Clearly in many ways this concept is out-of-date in the context of the modern analogue synthesiser. For example, the commonest modern application of multiple oscillators controlled as a group with their outputs mixed is to produce rich sounds by tuning them in unisons and/or octaves, rather than successive harmonic intervals for the synthesis of new harmonic structures. In 'classical' additive synthesis, the oscillators must either be very stable or have some method of locking their frequencies together, since where one harmonic is made up of components from more than one oscillator, a slightly changing phase difference will destroy the integrity of the resultant harmonic series. Sine waves or other low harmonic content waveforms were used, giving independent control over the amplitude of each harmonic, and also minimising the effect of frequency drifts. By contrast, the modern unisons-and-octaves technique relies upon beating between oscillators for the richness, and without a high harmonic content the sweeping cancellations that are the most useful effect of beats would not be heard.

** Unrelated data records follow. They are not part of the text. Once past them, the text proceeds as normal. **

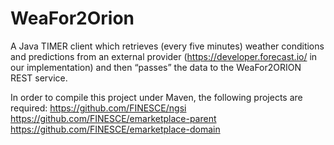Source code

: # WeaFor2Orion
A Java TIMER client which retrieves (every five minutes) weather conditions and predictions from an external provider (https://developer.forecast.io/ in our implementation) and then “passes” the data to the WeaFor2ORION REST service.

In order to compile this project under Maven, the following projects are required:
https://github.com/FINESCE/ngsi
https://github.com/FINESCE/emarketplace-parent
https://github.com/FINESCE/emarketplace-domain
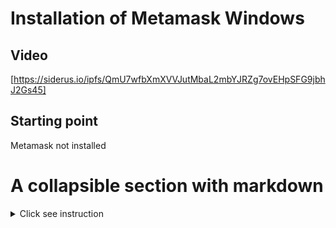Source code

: # Installation of Metamask Windows

## Video
[https://siderus.io/ipfs/QmU7wfbXmXVVJutMbaL2mbYJRZg7ovEHpSFG9jbhJ2Gs45]

## Starting point
Metamask not installed


# A collapsible section with markdown
<details>
  <summary>Click see instruction</summary>
## Instruction
| Location	                                                        | Action| Object     |
| ---------                                                         | ------| ---------  |
| https://www.google.com – Search bar                               | Enter | metamask   |
| https://www.google.com/search?q=metamask                          | Click | MetaMask   |
| https://metamask.io                                               | Click | get chrome extension |
| https://chrome.google.com/webstore/...                            | Click | Add to Chrome |
| Popup Add “MetaMask”?	                                            | Click | Add extension |
| chrome-extension://nkbi../home.html#initialize/welcome            | Click | Get Started |
| chrome-extension://nkbi…/home.html#initialize/select-action       | Click | Create a wallet |
| chrome-extension://nkbi…/home.html#initialize/metametrics-opt-in  | Click | I agree
| Start menu	                                                      | Start | {password manager} |
| Password manager	                                                | Do    | Create random password |
| Password manager	                                                | Copy  | Password |
| chrome-extension:…    field: New password                         | Paste | {password} |
| chrome-extension:…    field: Confirm password                     | Paste | {password} |
| chrome-extension:…    checkbox: I have read …                     | Click | {checkbox} |
| chrome-extension://nkbi…/home.html#initialize/seed-phrase         | Click | Click here to reveal… |
| { paper}                                                          | Write | {seed phrase} |
|                                                                   | Click | Next       |
| chrome-extension://nkbi…/home.html#initialize/seed-phrase/confirm | Click | { All the words} |
|                                                                   | Click | Confirm   |
| chrome-extension://nkbi…/home.html#initialize/end-of-flow         | Click | All Done  |
| chrome-extension://nkbi…/home.html#                               | Close | {windows} |
</details>

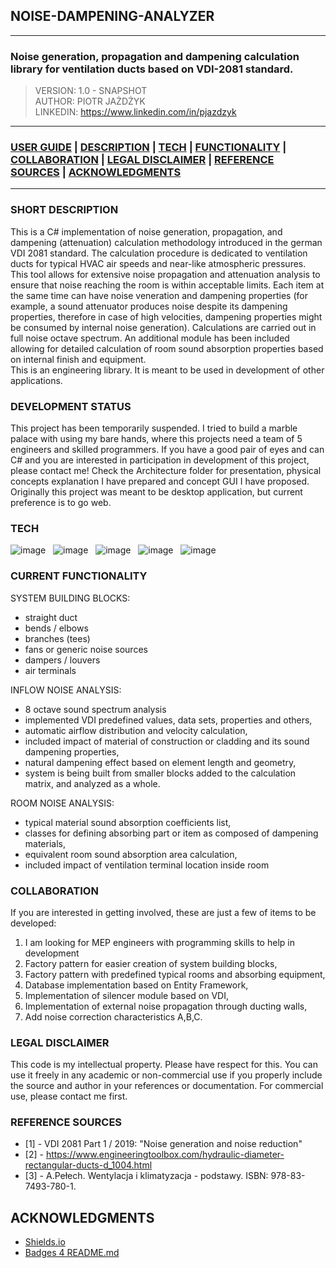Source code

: ## NOISE-DAMPENING-ANALYZER

---

### Noise generation, propagation and dampening calculation library for ventilation ducts based on VDI-2081 standard.

> VERSION: 1.0 - SNAPSHOT <br>
> AUTHOR: PIOTR JAŻDŻYK<br>
> LINKEDIN: https://www.linkedin.com/in/pjazdzyk <br>

---

### [USER GUIDE](USER_GUIDE.md) | [DESCRIPTION](#short-description) | [TECH](#tech) | [FUNCTIONALITY](#current-functionality) | [COLLABORATION](#collaboration) | [LEGAL DISCLAIMER](#legal-disclaimer) | [REFERENCE SOURCES](#reference-sources) | [ACKNOWLEDGMENTS](#acknowledgments)

---

### SHORT DESCRIPTION
This is a C# implementation of noise generation, propagation, and dampening (attenuation) calculation methodology introduced in the german VDI 2081 
standard. The calculation procedure is dedicated to ventilation ducts for typical HVAC air speeds and near-like atmospheric pressures. This tool allows 
for extensive noise propagation and attenuation analysis to ensure that noise reaching the room is within acceptable limits. Each item at the same time 
can have noise veneration and dampening properties (for example, a sound attenuator produces noise despite its dampening properties, therefore in case 
of high velocities,  dampening properties might be consumed by internal noise generation). Calculations are carried out in full noise octave spectrum. 
An additional module has been included allowing for detailed calculation of room sound absorption properties based on internal finish and equipment.<br>
This is an engineering library. It is meant to be used in development of other applications.

### DEVELOPMENT STATUS
This project has been temporarily suspended. I tried to build a marble palace with using my bare hands, where this projects need a team of 5 engineers and skilled programmers. 
If you have a good pair of eyes and can C# and you are interested in participation in development of this project, please contact me!
Check the Architecture folder for presentation, physical concepts explanation I have prepared and concept GUI I have proposed. Originally this project
was meant to be desktop application, but current preference is to go web.

### TECH
![image](https://img.shields.io/badge/C%23-239120?style=for-the-badge&logo=c-sharp&logoColor=white) &nbsp;
![image](https://img.shields.io/badge/.NET-512BD4?style=for-the-badge&logo=dotnet&logoColor=white) &nbsp;
![image](https://img.shields.io/badge/NuGet-004880?style=for-the-badge&logo=nuget&logoColor=white) &nbsp;
![image](https://img.shields.io/badge/Xunit-25A162?style=for-the-badge) &nbsp;
![image](https://img.shields.io/badge/Math-Net.Numerics-696d74?style=for-the-badge) &nbsp;

### CURRENT FUNCTIONALITY
SYSTEM BUILDING BLOCKS:
- straight duct
- bends / elbows
- branches (tees)
- fans or generic noise sources
- dampers / louvers
- air terminals

INFLOW NOISE ANALYSIS:
- 8 octave sound spectrum analysis
- implemented VDI predefined values, data sets, properties and others,
- automatic airflow distribution and velocity calculation,
- included impact of material of construction or cladding and its sound dampening properties,
- natural dampening effect based on element length and geometry,
- system is being built from smaller blocks added to the calculation matrix, and analyzed as a whole.

ROOM NOISE ANALYSIS:
- typical material sound absorption coefficients list,
- classes for defining absorbing part or item as composed of dampening materials,
- equivalent room sound absorption area calculation,
- included impact of ventilation terminal location inside room

### COLLABORATION
If you are interested in getting involved, these are just a few of items to be developed:
1. I am looking for MEP engineers with programming skills to help in development
2. Factory pattern for easier creation of system building blocks,
3. Factory pattern with predefined typical rooms and absorbing equipment,
4. Database implementation based on Entity Framework,
5. Implementation of silencer module based on VDI,
6. Implementation of external noise propagation through ducting walls,
7. Add noise correction characteristics A,B,C.

### LEGAL DISCLAIMER

This code is my intellectual property. Please have respect for this. You can use it freely in any academic or
non-commercial use if you
properly include the source and author in your references or documentation. For commercial use, please contact me first.

### REFERENCE SOURCES

* [1] - VDI 2081 Part 1 / 2019: "Noise generation and noise reduction"
* [2] - https://www.engineeringtoolbox.com/hydraulic-diameter-rectangular-ducts-d_1004.html
* [3] - A.Pełech. Wentylacja i klimatyzacja - podstawy. ISBN: 978-83-7493-780-1.

## ACKNOWLEDGMENTS
* [Shields.io](https://img.shields.io)
* [Badges 4 README.md](https://github.com/alexandresanlim/Badges4-README.md-Profile)
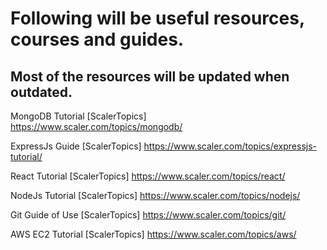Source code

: #      Following will be useful resources, courses and guides.      #  
  
##     Most of the resources  will be updated when outdated.       ##  
  

MongoDB Tutorial [ScalerTopics]  
    https://www.scaler.com/topics/mongodb/

ExpressJs Guide [ScalerTopics]
    https://www.scaler.com/topics/expressjs-tutorial/

React Tutorial [ScalerTopics]
    https://www.scaler.com/topics/react/

NodeJs Tutorial [ScalerTopics]
    https://www.scaler.com/topics/nodejs/

Git Guide of Use [ScalerTopics]
    https://www.scaler.com/topics/git/

AWS EC2 Tutorial [ScalerTopics]
    https://www.scaler.com/topics/aws/
    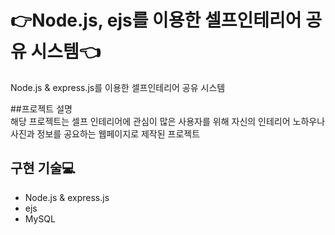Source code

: # :point_right:Node.js, ejs를 이용한 셀프인테리어 공유 시스템:point_left:

Node.js & express.js를 이용한 셀프인테리어 공유 시스템  

##프로젝트 설명  
해당 프로젝트는 셀프 인테리어에 관심이 많은 사용자를 위해 자신의 인테리어 노하우나 사진과 정보를 공요하는 웹페이지로 제작된 프로젝트

## 구현 기술:computer:
* Node.js & express.js
* ejs
* MySQL

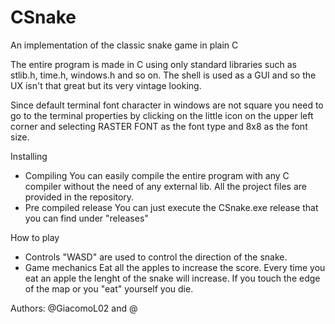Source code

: # CSnake
An implementation of the classic snake game in plain C

The entire program is made in C using only standard libraries such as stlib.h, time.h, windows.h and so on.
The shell is used as a GUI and so the UX isn't that great but its very vintage looking.

Since default terminal font character in windows are not square you need to go to the terminal properties by clicking on the little icon
on the upper left corner and selecting RASTER FONT as the font type and 8x8 as the font size.

Installing 
- Compiling
    You can easily compile the entire program with any C compiler without the need of any external lib.
    All the project files are provided in the repository.
- Pre compiled release
    You can just execute the CSnake.exe release that you can find under "releases"

How to play
- Controls
    "WASD" are used to control the direction of the snake.
- Game mechanics
    Eat all the apples to increase the score.
    Every time you eat an apple the lenght of the snake will increase.
    If you touch the edge of the map or you "eat" yourself you die.

Authors: @GiacomoL02 and @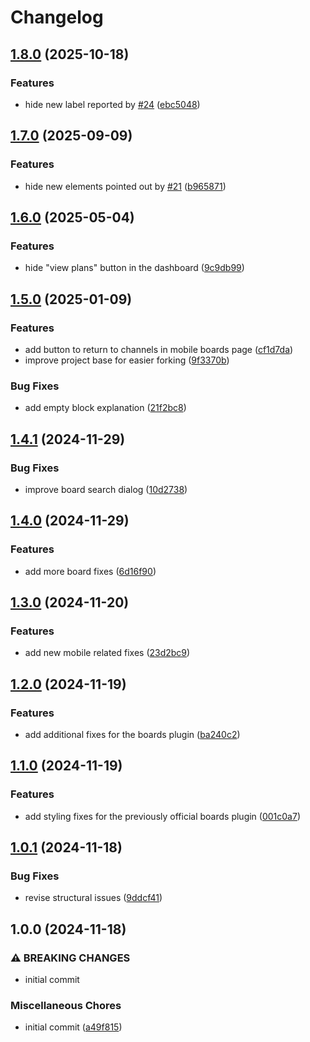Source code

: # Changelog

## [1.8.0](https://github.com/dy0gu/mattermost-plugin-freemium/compare/v1.7.0...v1.8.0) (2025-10-18)


### Features

* hide new label reported by [#24](https://github.com/dy0gu/mattermost-plugin-freemium/issues/24) ([ebc5048](https://github.com/dy0gu/mattermost-plugin-freemium/commit/ebc504814f88017c2dfc68c23759325715254cce))

## [1.7.0](https://github.com/dy0gu/mattermost-plugin-freemium/compare/v1.6.0...v1.7.0) (2025-09-09)


### Features

* hide new elements pointed out by [#21](https://github.com/dy0gu/mattermost-plugin-freemium/issues/21) ([b965871](https://github.com/dy0gu/mattermost-plugin-freemium/commit/b965871fff0f10e72de5f529a303fb8ffa87b6a1))

## [1.6.0](https://github.com/dy0gu/mattermost-plugin-freemium/compare/v1.5.0...v1.6.0) (2025-05-04)


### Features

* hide "view plans" button in the dashboard ([9c9db99](https://github.com/dy0gu/mattermost-plugin-freemium/commit/9c9db999ad0d580d6f296f5a010d733244379d33))

## [1.5.0](https://github.com/dy0gu/mattermost-plugin-freemium/compare/v1.4.1...v1.5.0) (2025-01-09)


### Features

* add button to return to channels in mobile boards page ([cf1d7da](https://github.com/dy0gu/mattermost-plugin-freemium/commit/cf1d7da9bcfc82cbbfe55e4ba6a75a4aabc610de))
* improve project base for easier forking ([9f3370b](https://github.com/dy0gu/mattermost-plugin-freemium/commit/9f3370b758c27740a3b5fc1ba39ea53132cd201f))


### Bug Fixes

* add empty block explanation ([21f2bc8](https://github.com/dy0gu/mattermost-plugin-freemium/commit/21f2bc85bc4546baac79d83d4426f580f9bd6756))

## [1.4.1](https://github.com/dy0gu/mattermost-plugin-freemium/compare/v1.4.0...v1.4.1) (2024-11-29)


### Bug Fixes

* improve board search dialog ([10d2738](https://github.com/dy0gu/mattermost-plugin-freemium/commit/10d2738fa7abbd3da658a72976ec6ea7e6c359ec))

## [1.4.0](https://github.com/dy0gu/mattermost-plugin-freemium/compare/v1.3.0...v1.4.0) (2024-11-29)


### Features

* add more board fixes ([6d16f90](https://github.com/dy0gu/mattermost-plugin-freemium/commit/6d16f90d11ccfac64c4e5e5b105f77b47bb40c60))

## [1.3.0](https://github.com/dy0gu/mattermost-plugin-freemium/compare/v1.2.0...v1.3.0) (2024-11-20)


### Features

* add new mobile related fixes ([23d2bc9](https://github.com/dy0gu/mattermost-plugin-freemium/commit/23d2bc91ef3ffd98d05864bf1a94bbc825295715))

## [1.2.0](https://github.com/dy0gu/mattermost-plugin-freemium/compare/v1.1.0...v1.2.0) (2024-11-19)


### Features

* add additional fixes for the boards plugin ([ba240c2](https://github.com/dy0gu/mattermost-plugin-freemium/commit/ba240c2030e1c71b5c33cfcec5e7278566caf0ca))

## [1.1.0](https://github.com/dy0gu/mattermost-plugin-freemium/compare/v1.0.1...v1.1.0) (2024-11-19)


### Features

* add styling fixes for the previously official boards plugin ([001c0a7](https://github.com/dy0gu/mattermost-plugin-freemium/commit/001c0a7bd9f7043eb68eca573b9f58c9af075f18))

## [1.0.1](https://github.com/dy0gu/mattermost-plugin-freemium/compare/v1.0.0...v1.0.1) (2024-11-18)


### Bug Fixes

* revise structural issues ([9ddcf41](https://github.com/dy0gu/mattermost-plugin-freemium/commit/9ddcf411ee7cd253715ffc00981a860b3551ab9c))

## 1.0.0 (2024-11-18)


### ⚠ BREAKING CHANGES

* initial commit

### Miscellaneous Chores

* initial commit ([a49f815](https://github.com/dy0gu/mattermost-plugin-freemium/commit/a49f815248f78f843722507dcdf915031368c5c6))
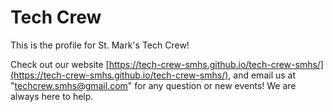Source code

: # Tech Crew
This is the profile for St. Mark's Tech Crew!

Check out our website [https://tech-crew-smhs.github.io/tech-crew-smhs/](https://tech-crew-smhs.github.io/tech-crew-smhs/), 
and email us at "techcrew.smhs@gmail.com" for any question or new events! We are always here to help.
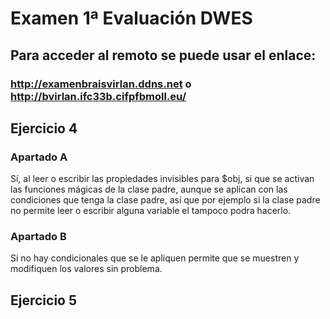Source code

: # Examen 1ª Evaluación DWES

## Para acceder al remoto se puede usar el enlace:
### http://examenbraisvirlan.ddns.net o http://bvirlan.ifc33b.cifpfbmoll.eu/

## Ejercicio 4
### Apartado A
Sí, al leer o escribir las propiedades invisibles para $obj, si que se
activan las funciones mágicas de la clase padre, aunque se aplican con las condiciones
que tenga la clase padre, así que por ejemplo si la clase padre no permite leer o
escribir alguna variable el tampoco podra hacerlo.

### Apartado B
Si no hay condicionales que se le apliquen permite que se muestren y modifiquen los valores sin problema.

## Ejercicio 5

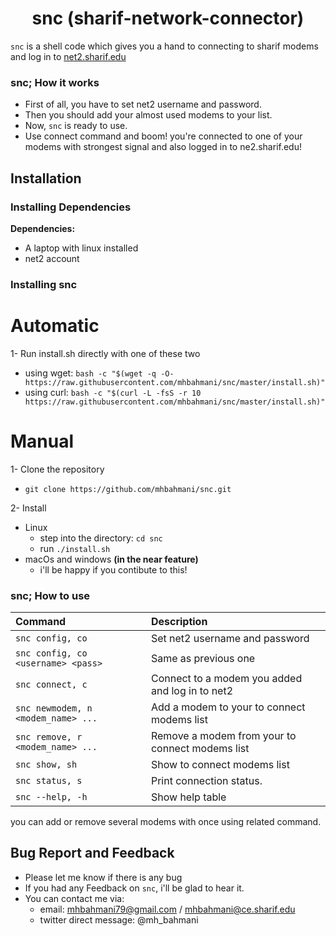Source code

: <h1 align="center">snc (sharif-network-connector)</h1>

`snc` is a shell code which gives you a hand to connecting to sharif modems and log in to [net2.sharif.edu](https://net2.sharif.edu)
 
### snc; How it works
- First of all, you have to set net2 username and password.
- Then you should add your almost used modems to your list.
- Now, `snc` is ready to use.
- Use connect command and boom! you're connected to one of your modems with strongest signal and also logged in to ne2.sharif.edu!

## Installation

### Installing Dependencies
**Dependencies:**

- A laptop with linux installed
- net2 account

### Installing snc
# Automatic
1- Run install.sh directly with one of these two
   - using wget:
     `bash -c "$(wget -q -O- https://raw.githubusercontent.com/mhbahmani/snc/master/install.sh)"`
   - using curl:
     `bash -c "$(curl -L -fsS -r 10 https://raw.githubusercontent.com/mhbahmani/snc/master/install.sh)"`

# Manual
1- Clone the repository
 * `git clone https://github.com/mhbahmani/snc.git` 

2- Install
 * Linux
   * step into the directory: `cd snc`
   * run `./install.sh`
 * macOs and windows **(in the near feature)** 
   * i'll be happy if you contibute to this!

### snc; How to use

| **Command**                       | **Description**                                       |
|:----------------------------------|:------------------------------------------------------|
|`snc config, co`                   | Set net2 username and password                        |
|`snc config, co <username> <pass> `| Same as previous one 
|`snc connect, c`                   | Connect to a modem you added and log in to net2       |
|`snc newmodem, n <modem_name> ...` | Add a modem to your to connect modems list            |
|`snc remove, r <modem_name> ...`   | Remove a modem from your to connect modems list       |
|`snc show, sh`                      | Show to connect modems list                           |
|`snc status, s`                    | Print connection status.                              |
|`snc --help, -h`                   | Show help table                                       |

you can add or remove several modems with once using related command.

## Bug Report and Feedback

 * Please let me know if there is any bug
 * If you had any Feedback on `snc`, i'll be glad to hear it.
 * You can contact me via:
   * email: mhbahmani79@gmail.com / mhbahmani@ce.sharif.edu
   * twitter direct message: @mh_bahmani
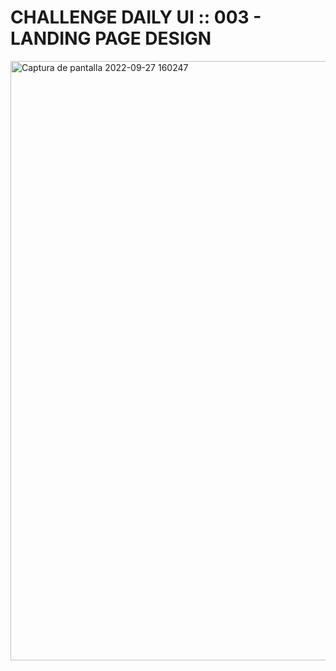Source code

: # CHALLENGE DAILY UI :: 003 - LANDING PAGE DESIGN

<img width="959" alt="Captura de pantalla 2022-09-27 160247" src="https://user-images.githubusercontent.com/6808728/192557197-89e1006e-e6fd-4078-9601-f921e7d37ef9.png">
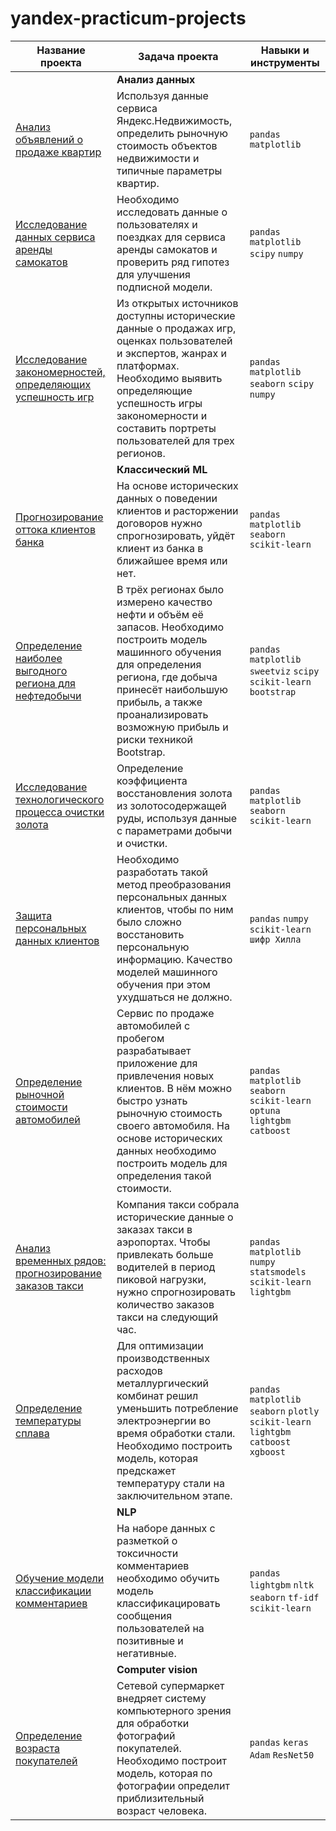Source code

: # yandex-practicum-projects

| Название проекта                                                    | Задача проекта                                                                    | Навыки и инструменты                 |
|-------------------------------------------------------------------- |---------------------------------------------------------------------------------  | ------------------------------------ |
|  |  **Анализ данных**     |  |
| [Анализ объявлений о продаже квартир](https://clck.ru/39TJDK)       | Используя данные сервиса Яндекс.Недвижимость, определить рыночную стоимость объектов недвижимости и типичные параметры квартир.|  `pandas` `matplotlib`               
|[Исследование данных сервиса аренды самокатов](https://clck.ru/39TWtN) | Необходимо исследовать данные о пользователях и поездках для сервиса аренды самокатов и проверить ряд гипотез для улучшения подписной модели.| `pandas` `matplotlib` `scipy` `numpy`|
|[Исследование закономерностей, определяющих успешность игр](https://clck.ru/39WDdi)| Из открытых источников доступны исторические данные о продажах игр, оценках пользователей и экспертов, жанрах и платформах. Необходимо выявить определяющие успешность игры закономерности и составить портреты пользователей для трех регионов. | `pandas` `matplotlib` `seaborn` `scipy` `numpy`|
|  |  **Классический ML**     |  |
|[Прогнозирование оттока клиентов банка](https://clck.ru/39WEom) | На основе исторических данных о поведении клиентов и расторжении договоров нужно спрогнозировать, уйдёт клиент из банка в ближайшее время или нет. | `pandas` `matplotlib` `seaborn` `scikit-learn`|
|[Определение наиболее выгодного региона для нефтедобычи](https://clck.ru/39WGNd) | В трёх регионах было измерено качество нефти и объём её запасов. Необходимо построить модель машинного обучения для определения региона, где добыча принесёт наибольшую прибыль, а также проанализировать возможную прибыль и риски техникой Bootstrap.| `pandas` `matplotlib` `sweetviz` `scipy` `scikit-learn` `bootstrap`|
|[Исследование технологического процесса очистки золота](https://clck.ru/39WH5R) | Определение коэффициента восстановления золота из золотосодержащей руды, используя данные с параметрами добычи и очистки.| `pandas` `matplotlib` `seaborn` `scikit-learn`|
|[Защита персональных данных клиентов](https://clck.ru/39WHtB) | Необходимо разработать такой метод преобразования персональных данных клиентов, чтобы по ним было сложно восстановить персональную информацию. Качество моделей машинного обучения при этом ухудшаться не должно. | `pandas` `numpy` `scikit-learn` `шифр Хилла`|
|[Определение рыночной стоимости автомобилей](https://clck.ru/39WKFk) | Сервис по продаже автомобилей с пробегом  разрабатывает приложение для привлечения новых клиентов. В нём можно быстро узнать рыночную стоимость своего автомобиля. На основе исторических данных необходимо построить модель для определения такой стоимости. | `pandas` `matplotlib` `seaborn` `scikit-learn` `optuna` `lightgbm` `catboost`|
|[Анализ временных рядов: прогнозирование заказов такси](https://clck.ru/39WNij) | Компания такси собрала исторические данные о заказах такси в аэропортах. Чтобы привлекать больше водителей в период пиковой нагрузки, нужно спрогнозировать количество заказов такси на следующий час.| `pandas` `matplotlib` `numpy` `statsmodels` `scikit-learn` `lightgbm`
|[Определение температуры сплава](https://clck.ru/39WRmu) | Для оптимизации производственных расходов металлургический комбинат решил уменьшить потребление электроэнергии во время обработки стали. Необходимо построить модель, которая предскажет температуру стали на заключительном этапе. | `pandas` `matplotlib` `seaborn` `plotly` `scikit-learn` `lightgbm` `catboost` `xgboost`
|  |  **NLP**     |  |
|[Обучение модели классификации комментариев](https://clck.ru/39WPHC) | На наборе данных с разметкой о токсичности комментариев необходимо обучить модель классификацировать сообщения пользователей на позитивные и негативные. | `pandas` `lightgbm` `nltk` `seaborn` `tf-idf` `scikit-learn`
|  |  **Computer vision**     |  |
|[Определение возраста покупателей](https://clck.ru/39WWCB)| Сетевой супермаркет внедряет систему компьютерного зрения для обработки фотографий покупателей. Необходимо построит модель, которая по фотографии определит приблизительный возраст человека. | `pandas` `keras` `Adam` `ResNet50`
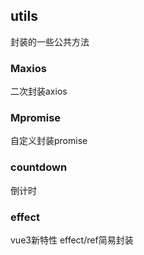 ## utils

封装的一些公共方法

### Maxios

二次封装axios

### Mpromise

自定义封装promise

### countdown

倒计时

### effect

vue3新特性 effect/ref简易封装
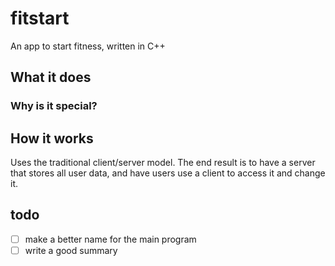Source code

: # fitstart

An app to start fitness, written in C++


## What it does

### Why is it special?

## How it works

Uses the traditional client/server model. The end result is to have a server that
stores all user data, and have users use a client to access it and change it.


## todo
- [ ] make a better name for the main program
- [ ] write a good summary

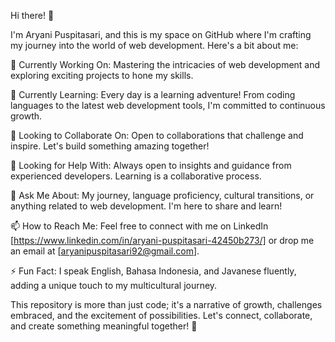 Hi there! 👋

I'm Aryani Puspitasari, and this is my space on GitHub where I'm crafting my journey into the world of web development. Here's a bit about me:

🔭 Currently Working On: Mastering the intricacies of web development and exploring exciting projects to hone my skills.

🌱 Currently Learning: Every day is a learning adventure! From coding languages to the latest web development tools, I'm committed to continuous growth.

👯 Looking to Collaborate On: Open to collaborations that challenge and inspire. Let's build something amazing together!

🤔 Looking for Help With: Always open to insights and guidance from experienced developers. Learning is a collaborative process.

💬 Ask Me About: My journey, language proficiency, cultural transitions, or anything related to web development. I'm here to share and learn!

📫 How to Reach Me: Feel free to connect with me on LinkedIn [https://www.linkedin.com/in/aryani-puspitasari-42450b273/] or drop me an email at [aryanipuspitasari92@gmail.com].

⚡ Fun Fact: I speak English, Bahasa Indonesia, and Javanese fluently, adding a unique touch to my multicultural journey.

This repository is more than just code; it's a narrative of growth, challenges embraced, and the excitement of possibilities. Let's connect, collaborate, and create something meaningful together! 🚀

Additive synthesis for timbre generation was practical in the early classical electronic music studios where the only pieces of equipment built specifically for music synthesis were custom mixers, modulators etc. Like some of the theory, most items were borrowed from radio: banks of sinewave oscillators (not voltage-controllable) provided the best method of synthesising arbitrary timbres. Pulse generators and octave filter banks gave an alternative but something like a rampwave oscillator was considered a luxury, the commonest substitute being a sine wave oscillator driving one or more valve amps to overload. Nowadays, synthesisers use multiple oscillators to create new timbres by various kinds of modulation, for example frequency and amplitude modulation for non-harmonic tones and waveform shape modulation, including sync, and self-modulation, for harmonic tones. Hence it is possible to design a small, low-cost synthesiser which is more powerful than a complete classical electronic music synthesis system, while larger synthesisers can incorporate features to take full advantage of the voltage-controllability of the oscillators and other modules. These two approaches to timbre generation, classical using parallel organisation and contemporary using series organization, are illustrated in Figure 1. For the purposes of this comparison, doubling up of tones to thicken the sound is not considered a basic part of timbre generation since it does not fundamentally affect the partials of the sound and is usually achieved by simple duplication of the oscillator part of the patch. Nevertheless, like reverb and echo it is still an important factor in determining overall tone quality.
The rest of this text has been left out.